++++ TASK MATERIAL

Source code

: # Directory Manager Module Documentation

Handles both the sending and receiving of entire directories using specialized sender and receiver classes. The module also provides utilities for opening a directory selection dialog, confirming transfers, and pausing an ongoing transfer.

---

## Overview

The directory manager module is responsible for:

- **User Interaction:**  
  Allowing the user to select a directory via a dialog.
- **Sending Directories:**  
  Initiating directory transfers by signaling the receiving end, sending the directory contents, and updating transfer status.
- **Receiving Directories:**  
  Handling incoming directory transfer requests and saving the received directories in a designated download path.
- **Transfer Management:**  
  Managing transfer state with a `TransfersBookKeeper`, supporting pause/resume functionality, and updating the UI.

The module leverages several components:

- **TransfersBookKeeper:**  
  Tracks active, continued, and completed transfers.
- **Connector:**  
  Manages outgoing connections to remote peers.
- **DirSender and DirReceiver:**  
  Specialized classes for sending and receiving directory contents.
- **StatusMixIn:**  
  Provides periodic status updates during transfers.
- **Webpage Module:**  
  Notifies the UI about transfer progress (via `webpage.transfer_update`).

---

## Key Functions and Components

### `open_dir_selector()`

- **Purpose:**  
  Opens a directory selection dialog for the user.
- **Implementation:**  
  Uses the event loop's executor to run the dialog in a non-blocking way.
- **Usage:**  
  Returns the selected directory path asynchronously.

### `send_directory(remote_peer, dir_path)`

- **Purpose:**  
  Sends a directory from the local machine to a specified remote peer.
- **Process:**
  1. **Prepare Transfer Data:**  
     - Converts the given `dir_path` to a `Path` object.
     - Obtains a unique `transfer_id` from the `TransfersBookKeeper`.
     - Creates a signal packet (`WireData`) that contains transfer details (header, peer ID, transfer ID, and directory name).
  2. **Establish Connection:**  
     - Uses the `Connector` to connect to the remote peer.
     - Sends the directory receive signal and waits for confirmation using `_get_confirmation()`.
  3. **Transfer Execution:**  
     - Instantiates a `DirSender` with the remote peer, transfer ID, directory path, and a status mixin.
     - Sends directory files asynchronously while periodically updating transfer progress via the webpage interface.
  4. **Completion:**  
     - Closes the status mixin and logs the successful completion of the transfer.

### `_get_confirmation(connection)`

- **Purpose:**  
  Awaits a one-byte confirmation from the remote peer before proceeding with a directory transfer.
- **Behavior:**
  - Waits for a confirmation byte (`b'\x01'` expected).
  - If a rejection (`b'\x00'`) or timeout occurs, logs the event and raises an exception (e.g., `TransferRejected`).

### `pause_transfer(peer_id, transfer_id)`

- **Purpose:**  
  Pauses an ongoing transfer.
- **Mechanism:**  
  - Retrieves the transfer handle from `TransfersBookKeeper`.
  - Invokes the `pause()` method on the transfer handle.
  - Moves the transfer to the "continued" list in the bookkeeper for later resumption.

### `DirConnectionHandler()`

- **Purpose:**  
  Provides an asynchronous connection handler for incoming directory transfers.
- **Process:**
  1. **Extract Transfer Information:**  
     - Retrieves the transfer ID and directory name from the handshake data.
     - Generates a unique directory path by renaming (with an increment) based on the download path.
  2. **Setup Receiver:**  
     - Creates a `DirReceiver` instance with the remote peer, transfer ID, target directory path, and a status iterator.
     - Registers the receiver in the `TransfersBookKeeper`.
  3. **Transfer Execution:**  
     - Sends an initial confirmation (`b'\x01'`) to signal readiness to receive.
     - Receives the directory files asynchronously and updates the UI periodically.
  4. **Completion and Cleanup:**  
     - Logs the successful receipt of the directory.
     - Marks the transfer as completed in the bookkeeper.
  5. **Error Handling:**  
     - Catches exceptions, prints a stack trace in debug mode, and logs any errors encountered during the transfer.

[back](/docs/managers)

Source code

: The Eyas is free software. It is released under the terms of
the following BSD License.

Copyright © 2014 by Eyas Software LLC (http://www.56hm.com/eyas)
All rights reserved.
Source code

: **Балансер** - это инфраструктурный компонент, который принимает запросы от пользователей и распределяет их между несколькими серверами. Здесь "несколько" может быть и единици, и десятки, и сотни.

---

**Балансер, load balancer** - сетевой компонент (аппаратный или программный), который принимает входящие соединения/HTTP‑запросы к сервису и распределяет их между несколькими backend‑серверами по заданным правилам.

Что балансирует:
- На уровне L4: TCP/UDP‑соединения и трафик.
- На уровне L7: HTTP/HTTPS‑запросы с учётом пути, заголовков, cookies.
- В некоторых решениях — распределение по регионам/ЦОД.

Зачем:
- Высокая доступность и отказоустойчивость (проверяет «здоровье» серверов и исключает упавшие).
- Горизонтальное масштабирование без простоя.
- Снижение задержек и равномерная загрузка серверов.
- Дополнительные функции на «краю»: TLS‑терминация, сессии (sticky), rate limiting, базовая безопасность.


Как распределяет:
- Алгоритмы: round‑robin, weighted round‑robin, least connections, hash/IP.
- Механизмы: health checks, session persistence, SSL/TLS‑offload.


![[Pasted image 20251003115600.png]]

++++++++

Return nothing but the lines from the first line of the listing through the line with "Managing transfer state", please, keeping every one of them unchanged.

Source code

: # Directory Manager Module Documentation

Handles both the sending and receiving of entire directories using specialized sender and receiver classes. The module also provides utilities for opening a directory selection dialog, confirming transfers, and pausing an ongoing transfer.

---

## Overview

The directory manager module is responsible for:

- **User Interaction:**  
  Allowing the user to select a directory via a dialog.
- **Sending Directories:**  
  Initiating directory transfers by signaling the receiving end, sending the directory contents, and updating transfer status.
- **Receiving Directories:**  
  Handling incoming directory transfer requests and saving the received directories in a designated download path.
- **Transfer Management:**  
  Managing transfer state with a `TransfersBookKeeper`, supporting pause/resume functionality, and updating the UI.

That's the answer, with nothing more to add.